For immediate release
May 7, 2010
Letters to hotels warn: "We will do business with hotel companies that treat their employees with fairness and respect."
Indianapolis, IN–On behalf of the NFL Players Association, Indianapolis Colts star Jeff Saturday and DeMaurice Smith, Executive Director of the NFLPA, have sent letters to the CEOs of three major hotel companies–Hyatt, Starwood, and Host–expressing concern over the treatment of workers in non-union hotels in downtown Indianapolis.
The letters affirm the NFLPA’s support for hotel workers organizing in Indianapolis, who are among the lowest paid hotel workers in America, and state, "we believe that working people deserve living wages, dignity, respect and freedom to organize without employer intimidation." Additionally, the letters warn that "the NFL Combine in Indianapolis fills many hotel rooms, and we will do business with hotel companies that treat employees with fairness and respect."

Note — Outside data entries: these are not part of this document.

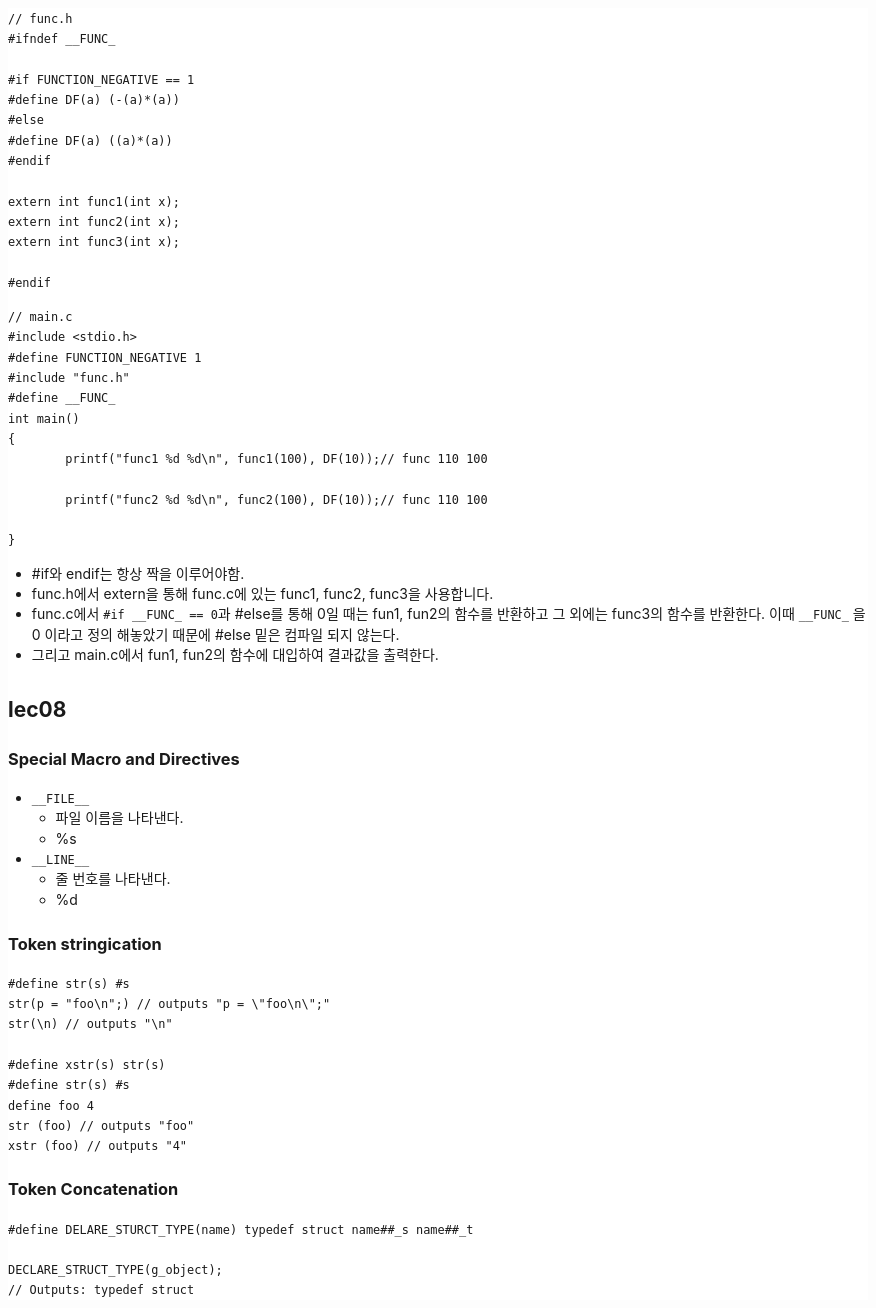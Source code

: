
 ```
// func.h
#ifndef __FUNC_

#if FUNCTION_NEGATIVE == 1
#define DF(a) (-(a)*(a))
#else
#define DF(a) ((a)*(a))
#endif

extern int func1(int x);
extern int func2(int x);
extern int func3(int x);

#endif
```
```
// main.c
#include <stdio.h>
#define FUNCTION_NEGATIVE 1
#include "func.h"
#define __FUNC_
int main()
{
        printf("func1 %d %d\n", func1(100), DF(10));// func 110 100

        printf("func2 %d %d\n", func2(100), DF(10));// func 110 100

}
```
* #if와 endif는 항상 짝을 이루어야함.
* func.h에서 extern을 통해 func.c에 있는 func1, func2, func3을 사용합니다.
* func.c에서 ```#if __FUNC_ == 0```과 #else를 통해 0일 때는 fun1, fun2의 함수를 반환하고 그 외에는 func3의 함수를 반환한다. 이때 ```__FUNC_``` 을 0 이라고 정의 해놓았기 때문에 #else 밑은 컴파일 되지 않는다.
* 그리고 main.c에서 fun1, fun2의 함수에 대입하여 결과값을 출력한다.

## lec08
### Special Macro and Directives
* ```__FILE__```
    * 파일 이름을 나타낸다.
    * %s
* ```__LINE__```
    * 줄 번호를 나타낸다.
    * %d

### Token stringication
```
#define str(s) #s
str(p = "foo\n";) // outputs "p = \"foo\n\";"
str(\n) // outputs "\n"

#define xstr(s) str(s)
#define str(s) #s
define foo 4
str (foo) // outputs "foo"
xstr (foo) // outputs "4" 
```
### Token Concatenation
```
#define DELARE_STURCT_TYPE(name) typedef struct name##_s name##_t

DECLARE_STRUCT_TYPE(g_object);
// Outputs: typedef struct 
```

The letters come after years of controversy surrounding labor disputes at the Westin, Hyatt Regency and the Sheraton Keystone Indianapolis, where workers have requested a fair process to choose whether or not to form a union in an environment free of intimidation. Management at all three hotels have refused to honor the workers’ request. Moreover, the hotels have subcontracted out hundreds of jobs. Most controversially, the Westin banned an award-winning doorman and union supporter named William Selm from the hotel, after he spoke out against the hotel’s decision to outsource jobs. Mr. Saturday’s letter to Starwood CEO Frits van Paashen from the NFLPA makes specific mention of Mr. Selm’s case.
"I am grateful to Mr. Saturday and the NFL Players Association for standing up for us," says Mr. Selm. "The people of Indianapolis have made a huge taxpayer investment in the development of our sports and hospitality industries downtown, but we have yet to see that money trickle down to us in the form of good jobs. I’d like to see more of that money stay right here in Indianapolis, rather than get boxed off to Hyatt’s corporate headquarters in Chicago or Starwood’s headquarters in White Plains. Our economy and the people of Indianapolis deserve at least that."
Currently, there are no union hotels in Indianapolis, and workers here are among the lowest paid hotel workers of any major city in the United States. Housekeepers in Indianapolis earn around $7.50 an hour, as compared to housekeepers in Chicago working for the same national companies, who earn $14.60 an hour.
"Hotel workers in Indianapolis have been struggling for some time to make a better life for ourselves and our families," says Eric Martin, who has worked at the Hyatt Regency for 12 years as a banquet steward. "I make just over $10 an hour, even though I’ve worked here more than a decade and I just want what every parent wants–a decent life for my daughter. It means a lot to know that the players–who work hard on the field to please their fans, just like we work hard to please our guests at the hotels–are behind us."